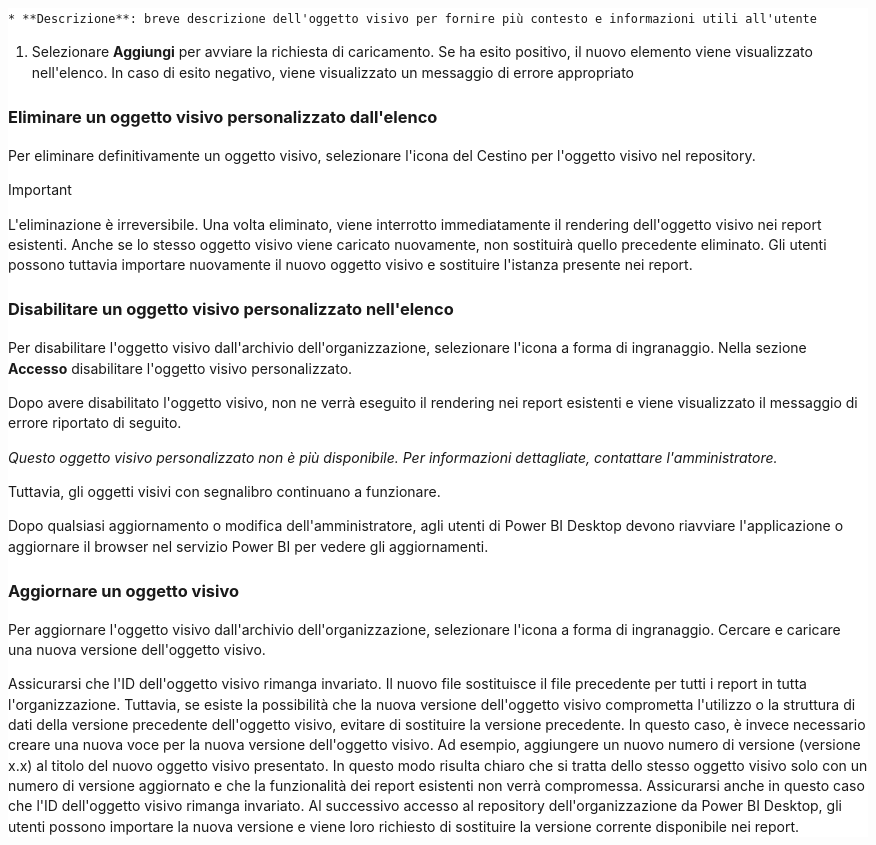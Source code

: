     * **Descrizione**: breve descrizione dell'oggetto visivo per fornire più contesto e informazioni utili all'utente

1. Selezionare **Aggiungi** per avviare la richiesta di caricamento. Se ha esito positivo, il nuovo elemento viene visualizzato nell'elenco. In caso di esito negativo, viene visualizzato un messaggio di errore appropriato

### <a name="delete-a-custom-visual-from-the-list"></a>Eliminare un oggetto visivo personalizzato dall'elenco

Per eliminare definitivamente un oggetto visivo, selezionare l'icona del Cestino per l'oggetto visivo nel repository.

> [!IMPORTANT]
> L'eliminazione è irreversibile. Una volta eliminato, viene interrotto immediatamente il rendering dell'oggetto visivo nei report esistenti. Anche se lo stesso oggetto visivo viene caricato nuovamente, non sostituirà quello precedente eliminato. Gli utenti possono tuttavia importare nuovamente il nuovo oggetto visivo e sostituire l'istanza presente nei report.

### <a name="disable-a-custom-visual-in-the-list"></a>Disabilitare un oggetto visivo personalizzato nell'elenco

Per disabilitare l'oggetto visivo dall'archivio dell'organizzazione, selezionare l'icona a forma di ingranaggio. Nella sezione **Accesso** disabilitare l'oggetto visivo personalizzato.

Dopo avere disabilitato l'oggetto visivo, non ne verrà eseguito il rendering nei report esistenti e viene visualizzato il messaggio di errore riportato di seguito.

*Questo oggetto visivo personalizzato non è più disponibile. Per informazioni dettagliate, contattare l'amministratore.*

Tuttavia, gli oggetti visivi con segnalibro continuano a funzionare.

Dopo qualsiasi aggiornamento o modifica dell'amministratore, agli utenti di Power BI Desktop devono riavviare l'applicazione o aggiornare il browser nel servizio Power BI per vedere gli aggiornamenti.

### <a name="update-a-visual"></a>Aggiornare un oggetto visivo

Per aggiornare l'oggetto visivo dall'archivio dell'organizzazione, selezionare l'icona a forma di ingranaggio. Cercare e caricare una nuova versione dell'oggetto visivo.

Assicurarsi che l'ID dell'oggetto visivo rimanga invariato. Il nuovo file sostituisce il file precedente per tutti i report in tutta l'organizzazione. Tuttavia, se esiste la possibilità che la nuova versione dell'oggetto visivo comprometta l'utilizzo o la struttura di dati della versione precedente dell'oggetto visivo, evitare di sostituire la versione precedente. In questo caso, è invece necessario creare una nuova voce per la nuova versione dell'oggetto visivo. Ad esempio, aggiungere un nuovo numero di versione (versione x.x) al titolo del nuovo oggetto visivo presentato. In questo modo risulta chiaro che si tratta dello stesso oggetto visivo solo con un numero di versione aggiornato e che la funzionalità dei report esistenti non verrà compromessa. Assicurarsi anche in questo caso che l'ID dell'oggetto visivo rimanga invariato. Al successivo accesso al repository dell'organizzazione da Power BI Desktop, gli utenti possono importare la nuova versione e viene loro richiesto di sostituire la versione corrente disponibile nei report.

WHAT NEEDS TO BE DONE:
Of the entries above, repeat exactly the lines between the line with "informazioni utili all'utente" and the line with "visivo personalizzato dall'elenco", inclusive, and no others.

YOUR RESPONSE:
:     * **Descrizione**: breve descrizione dell'oggetto visivo per fornire più contesto e informazioni utili all'utente

1. Selezionare **Aggiungi** per avviare la richiesta di caricamento. Se ha esito positivo, il nuovo elemento viene visualizzato nell'elenco. In caso di esito negativo, viene visualizzato un messaggio di errore appropriato

### <a name="delete-a-custom-visual-from-the-list"></a>Eliminare un oggetto visivo personalizzato dall'elenco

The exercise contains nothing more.